争点1 被告らの注意義務違反とZに関する損害との間の相当因果関係の有無について
(1)羊水検査結果の誤報告とZの出生との間の相当因果関係の有無について
「羊水検査は、胎児の染色体異常の有無等を確定的に判断することを目的として行われるものであり、その検査結果が判明する時点で人工妊娠中絶が可能となる時期に実施され、また、羊水検査の結果、胎児に染色体異常があると判断された場合には、母体保護法所定の人工妊娠中絶許容要件を弾力的に解釈することなどにより、少なからず人工妊娠中絶が行われている社会的な実態があることが認められる。

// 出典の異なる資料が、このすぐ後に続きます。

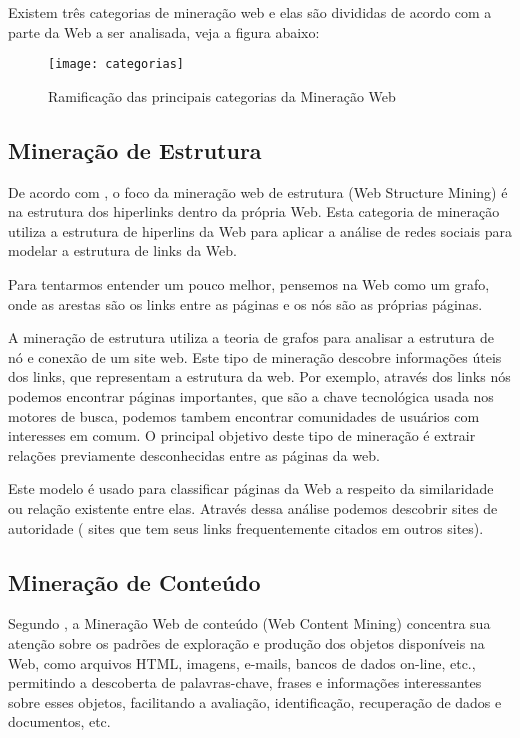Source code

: 	Existem três categorias de mineração web e elas são divididas de acordo com a parte da Web a ser analisada, veja a figura abaixo:

\begin{figure}[!htb]
\centering
\texttt{[image: categorias]}
\caption{Ramificação das principais categorias da Mineração Web}
\label{Rotulo}
\end{figure}

\subsection{Mineração de Estrutura}

	De acordo com \cite{Kosala}, o foco da mineração web de estrutura (Web Structure Mining) é na estrutura dos hiperlinks dentro da própria Web. Esta categoria de mineração utiliza a estrutura de hiperlins da Web para aplicar a análise de redes sociais para modelar a estrutura de links da Web.

	Para tentarmos entender um pouco melhor, pensemos na Web como um grafo, onde as arestas são os links entre as páginas e os nós são as próprias páginas.

	A mineração de estrutura utiliza a teoria de grafos para analisar a estrutura de nó e conexão  de um site web. Este tipo de mineração descobre informações úteis dos links, que representam a estrutura da web. Por exemplo, através dos links nós podemos encontrar páginas importantes, que são a chave tecnológica usada nos motores de busca, podemos tambem encontrar comunidades de usuários com interesses em comum. O principal objetivo deste tipo de mineração é extrair relações previamente desconhecidas entre as páginas da web.

	Este modelo é usado para classificar páginas da Web a respeito da similaridade ou relação existente entre elas. Através dessa análise podemos descobrir sites de autoridade ( sites que tem seus links frequentemente citados em outros sites).

\subsection{Mineração de Conteúdo}
    Segundo \cite{Kosala}, a Mineração Web de conteúdo (Web Content Mining) concentra sua atenção sobre os padrões de exploração e produção dos objetos disponíveis na Web, como arquivos HTML, imagens, e-mails, bancos de dados on-line, etc., permitindo a descoberta de palavras-chave, frases e informações interessantes sobre esses objetos, facilitando a avaliação, identificação, recuperação de dados e documentos, etc.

しかし、羊水検査の結果から胎児がダウン症である可能性が高いことが判明した場合に人工妊娠中絶を行うか、あるいは人工妊娠中絶をせずに同児を出産するかの判断が、親となるべき者の社会的・経済的環境、家族の状況、家族計画等の諸般の事情を前提としつつも、倫理的道徳的煩悶を伴う極めて困難な決断であることは、事柄の性質上明らかというべきである。すなわち、この問題は、極めて高度に個人的な事情や価値観を踏まえた決断に関わるものであって、傾向等による検討にはなじまないといえる。

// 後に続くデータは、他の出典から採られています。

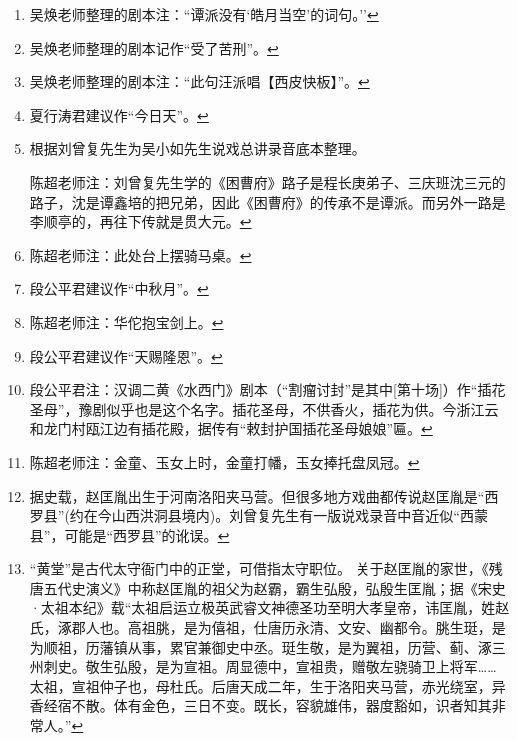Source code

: \begin{enumerate}
\item
  \leavevmode\hypertarget{fn409}{}%
  吴焕老师整理的剧本注：``谭派没有`皓月当空'的词句。''\protect\hyperlink{fnref409}{↩}
\item
  \leavevmode\hypertarget{fn410}{}%
  吴焕老师整理的剧本记作``受了苦刑''。\protect\hyperlink{fnref410}{↩}
\item
  \leavevmode\hypertarget{fn411}{}%
  吴焕老师整理的剧本注：``此句汪派唱【西皮快板】''。\protect\hyperlink{fnref411}{↩}
\item
  \leavevmode\hypertarget{fn412}{}%
  夏行涛君建议作``今日天''。\protect\hyperlink{fnref412}{↩}
\item
  \leavevmode\hypertarget{fn413}{}%
  根据刘曾复先生为吴小如先生说戏总讲录音底本整理。

  陈超老师注：刘曾复先生学的《困曹府》路子是程长庚弟子、三庆班沈三元的路子，沈是谭鑫培的把兄弟，因此《困曹府》的传承不是谭派。而另外一路是李顺亭的，再往下传就是贯大元。\protect\hyperlink{fnref413}{↩}
\item
  \leavevmode\hypertarget{fn414}{}%
  陈超老师注：此处台上摆骑马桌。\protect\hyperlink{fnref414}{↩}
\item
  \leavevmode\hypertarget{fn415}{}%
  段公平君建议作``中秋月''。\protect\hyperlink{fnref415}{↩}
\item
  \leavevmode\hypertarget{fn416}{}%
  陈超老师注：华佗抱宝剑上。\protect\hyperlink{fnref416}{↩}
\item
  \leavevmode\hypertarget{fn417}{}%
  段公平君建议作``天赐隆恩''。\protect\hyperlink{fnref417}{↩}
\item
  \leavevmode\hypertarget{fn418}{}%
  段公平君注：汉调二黄《水西门》剧本（``割瘤讨封''是其中{[}第十场{]}）作``插花圣母''，豫剧似乎也是这个名字。插花圣母，不供香火，插花为供。今浙江云和龙门村瓯江边有插花殿，据传有``敕封护国插花圣母娘娘''匾。\protect\hyperlink{fnref418}{↩}
\item
  \leavevmode\hypertarget{fn419}{}%
  陈超老师注：金童、玉女上时，金童打幡，玉女捧托盘凤冠。\protect\hyperlink{fnref419}{↩}
\item
  \leavevmode\hypertarget{fn420}{}%
  据史载，赵匡胤出生于河南洛阳夹马营。但很多地方戏曲都传说赵匡胤是``西罗县''(约在今山西洪洞县境内)。刘曾复先生有一版说戏录音中音近似``西蒙县''，可能是``西罗县''的讹误。\protect\hyperlink{fnref420}{↩}
\item
  \leavevmode\hypertarget{fn421}{}%
  ``黄堂''是古代太守衙门中的正堂，可借指太守职位。
  关于赵匡胤的家世，《残唐五代史演义》中称赵匡胤的祖父为赵霸，霸生弘殷，弘殷生匡胤；据《宋史·太祖本纪》载``太祖启运立极英武睿文神德圣功至明大孝皇帝，讳匡胤，姓赵氏，涿郡人也。高祖朓，是为僖祖，仕唐历永清、文安、幽都令。朓生珽，是为顺祖，历藩镇从事，累官兼御史中丞。珽生敬，是为翼祖，历营、蓟、涿三州刺史。敬生弘殷，是为宣祖。周显德中，宣祖贵，赠敬左骁骑卫上将军\ldots{}\ldots{}太祖，宣祖仲子也，母杜氏。后唐天成二年，生于洛阳夹马营，赤光绕室，异香经宿不散。体有金色，三日不变。既长，容貌雄伟，器度豁如，识者知其非常人。''\protect\hyperlink{fnref421}{↩}

\end{enumerate}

そうすると、少なからず人工妊娠中絶が行われている社会的な実態があるとしても、このことから当然に、羊水検査結果の誤報告とZの出生との間の相当因果関係の存在を肯定することはできない。」
(2)羊水検査結果の誤報告によるZの出生とダウン症に起因した疾患によるZの死亡との間の相当因果関係について
「Zは、ダウン症を原因とした各種の合併症を発症し、最終的にはTAM※2から発症した合併症が原因で死亡しており、原告らが相続したとするZの損害は、この一連の経過に関わるものである。
しかし、ダウン症及びその合併症の発症原因そのものは、被告Yの羊水検査結果の誤報告によりもたらされたわけではない。そして、この過失とZの出生との間の相当因果関係を肯定することが法的に困難であるのは上記のとおりである。さらに、証拠によれば、ダウン症を有する者のうちTAMを発症するのは、全体の約10パーセントであり、また、早期に死亡するのはそのうちの約20ないし30パーセントであることが認められる。このほか、…ダウン症児は必ずしも合併症を伴うものではなく、そのような児は健康な子どもであることが、…ダウン症を有する者の平均寿命は50歳を超えることがそれぞれ認められる。これらの事実からすれば、ダウン症児として生まれた者のうち合併症を発症して早期に死亡する者はごく一部であるといえる。
これらの諸点に照らし被告らの注意義務違反行為とZの死亡との間に相当因果関係を認めることはできないというべきである。」
争点2 原告らの損害額について
(1)原告X2の入通院慰謝料0円
「この損害費目は、原告X2が人工妊娠中絶をした場合と比較してその差額を求めるものであるが、前記1(1)の判断のとおり、被告らの注意義務違反行為と原告X2による人工妊娠中絶の不実施との間には相当因果関係が認められないため、原告X2の入通院慰謝料については被告らの行為と相当因果関係のある損害とはいえない。」
(2)原告らの選択や準備の機会を奪われたことなどによる慰謝料それぞれ500万円
「原告らは、生まれてくる子どもに先天性異常があるかどうかを調べることを主目的として羊水検査を受けたのであり、子どもの両親である原告らにとって、生まれてくる子どもが健常児であるかどうかは、今後の家族設計をする上で最大の関心事である。また、被告らが、羊水検査の結果を正確に告知していれば、原告らは、中絶を選択するか、又は中絶しないことを選択した場合には、先天性異常を有する子どもの出生に対する心の準備やその養育環境の準備などもできたはずである。原告らは、被告Yの羊水検査結果の誤報告により、このような機会を奪われたといえる。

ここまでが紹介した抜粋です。